Entretanto, exatamente agora, tenho perfeita ciência e certeza que o odeio. Não o médico. Ele. Odeio. Eu o quero queimar. Ele e as lembranças. Você sou eu, certo? Então me queimo também. E dou risada.

Te odeio.

Sem perceber, estava o tocando. Discretamente, é claro. Acidentalmente, é óbvio. As mãos iriam misteriosamente procurar a mesma pena, os mesmos livros, o mesmo pergaminho já escrito por outra pessoa. Eles fingiam que não notavam e iam se sentar, justamente no mesmo sofá, com os joelhos se roçando. Se as pessoas perceberam alguma coisa, não falaram. Era insignificante.

Era um ato despretensioso envolver o ombro do outro com os braços no corredor e se espremerem. Não passava de um sinal de camaradagem. Sem querer, se encontravam toda noite no Salão Comunal. Sem querer, acordavam juntos, apoiados um no outro, novamente no menor sofá quando o maior estava desocupado. Sem querer, passaram a ir dormir na mesma hora, comer na mesma hora e se olharem de lado. Tudo sem intenção alguma.

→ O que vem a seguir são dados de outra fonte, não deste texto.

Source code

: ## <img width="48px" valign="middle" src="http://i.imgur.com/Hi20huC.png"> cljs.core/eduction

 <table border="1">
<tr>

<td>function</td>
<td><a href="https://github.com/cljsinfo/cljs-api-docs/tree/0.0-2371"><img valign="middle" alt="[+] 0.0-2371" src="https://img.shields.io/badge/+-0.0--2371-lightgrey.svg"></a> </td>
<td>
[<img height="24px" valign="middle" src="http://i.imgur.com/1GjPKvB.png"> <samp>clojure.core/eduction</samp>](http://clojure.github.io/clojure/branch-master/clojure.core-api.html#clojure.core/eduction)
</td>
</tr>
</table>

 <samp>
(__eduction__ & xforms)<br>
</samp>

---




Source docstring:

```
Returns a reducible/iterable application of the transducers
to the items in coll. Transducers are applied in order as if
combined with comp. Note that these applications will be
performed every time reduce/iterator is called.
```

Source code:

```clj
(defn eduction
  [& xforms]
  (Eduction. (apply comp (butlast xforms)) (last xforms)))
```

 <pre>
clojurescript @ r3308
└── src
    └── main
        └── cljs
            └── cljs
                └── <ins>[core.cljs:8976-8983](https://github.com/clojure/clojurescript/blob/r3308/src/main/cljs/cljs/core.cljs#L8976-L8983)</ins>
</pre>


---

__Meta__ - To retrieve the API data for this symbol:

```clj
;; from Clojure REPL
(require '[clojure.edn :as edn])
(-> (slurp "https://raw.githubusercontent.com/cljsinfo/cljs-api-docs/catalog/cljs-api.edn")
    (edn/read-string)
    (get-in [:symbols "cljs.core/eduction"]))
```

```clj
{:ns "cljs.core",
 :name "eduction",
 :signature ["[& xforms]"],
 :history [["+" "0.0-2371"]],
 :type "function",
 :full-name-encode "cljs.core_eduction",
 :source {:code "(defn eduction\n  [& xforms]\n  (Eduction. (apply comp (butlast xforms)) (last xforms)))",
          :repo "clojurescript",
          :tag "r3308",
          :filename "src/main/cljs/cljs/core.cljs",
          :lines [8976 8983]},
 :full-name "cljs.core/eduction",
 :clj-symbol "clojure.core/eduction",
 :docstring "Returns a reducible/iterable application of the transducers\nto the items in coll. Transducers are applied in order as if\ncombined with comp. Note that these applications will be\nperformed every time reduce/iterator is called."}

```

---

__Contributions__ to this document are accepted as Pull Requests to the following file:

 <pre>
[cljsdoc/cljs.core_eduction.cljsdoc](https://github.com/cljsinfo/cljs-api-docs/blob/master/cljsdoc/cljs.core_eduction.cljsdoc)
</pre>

Foi sem querer que uma noite Remus enterrou a cabeça no ombro de Sirius, sorrindo quando devia estar chorando, uma noite depois da lua cheia. Foi sem querer também quando Sirius embrenhou os dedos pelos fios de mel e seus lábios se curvaram em um sorriso. Não significava nada a figura serena do lupino o observando nos treinos de quadribo,l para depois inventar milhares de partículas de sujeira nas vestes do outro. Almofadinhas parecia achar que ventava todos os treinos, já que sempre arrumava o cabelo do colega.

Um mês passou dessa forma, cheios de atos falhos, conversas. Noites em que o menino Lupin ia escondido para a floresta proibida apenas para apreciar o cão negro com olhos humanos. Permitia libertar-se e corria com o companheiro, tão rápido e longe quanto sua forma humana era capaz. Quando caia na folhagem úmida, lá estava o cachorro, encostando o nariz em seu rosto. Poucos minutos depois. Black aparecia, seus olhos reluzindo e se juntava a ele.

Foi totalmente casual quando em um desses passeios Remus dormiu agarrado ao amigo canino e acordou em sua cama, com Sirius debruçado ao seu lado. Sem querer, o achou adorável.

E então, mais uma vez o destino despreocupado fez com que Remus se inclinasse em direção a Sirius e o beijasse.

Sem querer foi correspondido. E sem querer se beijavam como se fosse o propósito pelo qual nasceram. Escondidos, é claro. Mas não havia mal nenhum... Era tão sem querer.

Não havia significado nos dias em queAlmofadinhas esperava pela noite, ansioso pelos momentos em que correriam e se beijariam para se sentir completo. Se James suspeitava de algo, nunca falou, apesar de Peter sempre estar o olhando de modo suspeito. Havia mentido dizendo que era uma garota. 'Logo vão conhecê-la'. O engraçado era que Aluado arrumara outra garota na mesma época. E os casais sempre se encontravam nos mesmos horários.

Sem querer, Remus sentia sua mente enevoar quando abraçava ou tocava o outro. No entanto, sentiram um pouco de angústia ao perceberem que não era tão sem querer assim.

Passou a ser apenas sexo quando Sirius deixou suas mãos 'escorregarem' para dentro da calça de Remus. Foi somente a adrenalina do sexo quando explodiu sem ter sido tocado direito. Eram apenas os hormônios quando faziam isso a qualquer oportunidade. Coisa natural, dois garotos de dezesseis anos estarem sedentos por um pouco de... Contato. Todos entediam, certo?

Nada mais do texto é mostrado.